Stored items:
------------------------------------------------------------
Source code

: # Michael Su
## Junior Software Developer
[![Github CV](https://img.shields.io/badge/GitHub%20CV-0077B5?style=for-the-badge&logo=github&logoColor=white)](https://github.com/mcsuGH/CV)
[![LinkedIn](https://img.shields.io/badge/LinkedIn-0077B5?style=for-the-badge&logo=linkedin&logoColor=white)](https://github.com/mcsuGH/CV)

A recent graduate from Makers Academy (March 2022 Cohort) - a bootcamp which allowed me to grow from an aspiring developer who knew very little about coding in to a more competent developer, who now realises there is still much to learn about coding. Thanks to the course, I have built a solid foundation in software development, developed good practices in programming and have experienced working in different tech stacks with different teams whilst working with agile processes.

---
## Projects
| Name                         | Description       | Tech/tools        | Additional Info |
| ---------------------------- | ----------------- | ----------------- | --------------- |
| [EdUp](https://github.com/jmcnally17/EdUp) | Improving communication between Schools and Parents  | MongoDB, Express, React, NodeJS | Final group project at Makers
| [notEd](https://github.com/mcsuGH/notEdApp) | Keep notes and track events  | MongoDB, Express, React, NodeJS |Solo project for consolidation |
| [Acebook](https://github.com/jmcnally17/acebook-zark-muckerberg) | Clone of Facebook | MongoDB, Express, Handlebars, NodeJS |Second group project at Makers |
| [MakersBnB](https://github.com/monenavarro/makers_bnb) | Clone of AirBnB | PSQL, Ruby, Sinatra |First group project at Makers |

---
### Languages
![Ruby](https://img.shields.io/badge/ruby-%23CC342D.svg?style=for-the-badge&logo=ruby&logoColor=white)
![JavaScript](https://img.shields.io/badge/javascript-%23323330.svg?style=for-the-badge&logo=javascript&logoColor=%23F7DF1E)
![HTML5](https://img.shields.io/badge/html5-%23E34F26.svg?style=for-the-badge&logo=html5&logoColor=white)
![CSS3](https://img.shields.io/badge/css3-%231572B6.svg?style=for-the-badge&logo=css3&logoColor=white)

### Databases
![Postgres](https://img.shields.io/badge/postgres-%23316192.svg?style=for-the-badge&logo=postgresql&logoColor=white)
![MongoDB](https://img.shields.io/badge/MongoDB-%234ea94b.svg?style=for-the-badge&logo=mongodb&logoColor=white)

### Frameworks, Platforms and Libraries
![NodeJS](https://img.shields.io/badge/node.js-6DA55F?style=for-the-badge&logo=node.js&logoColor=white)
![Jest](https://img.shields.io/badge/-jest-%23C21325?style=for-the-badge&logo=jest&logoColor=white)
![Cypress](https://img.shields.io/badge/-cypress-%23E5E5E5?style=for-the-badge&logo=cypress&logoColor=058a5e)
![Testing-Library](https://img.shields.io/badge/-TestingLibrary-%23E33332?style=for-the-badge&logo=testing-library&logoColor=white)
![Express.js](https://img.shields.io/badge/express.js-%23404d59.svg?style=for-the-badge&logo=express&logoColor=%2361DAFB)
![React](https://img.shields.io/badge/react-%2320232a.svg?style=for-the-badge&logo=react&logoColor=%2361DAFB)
------------------------------------------------------------
Looking over the records, find each line with the word "Ruby" and copy it.

| [MakersBnB](https://github.com/monenavarro/makers_bnb) | Clone of AirBnB | PSQL, Ruby, Sinatra |First group project at Makers |
![Ruby](https://img.shields.io/badge/ruby-%23CC342D.svg?style=for-the-badge&logo=ruby&logoColor=white)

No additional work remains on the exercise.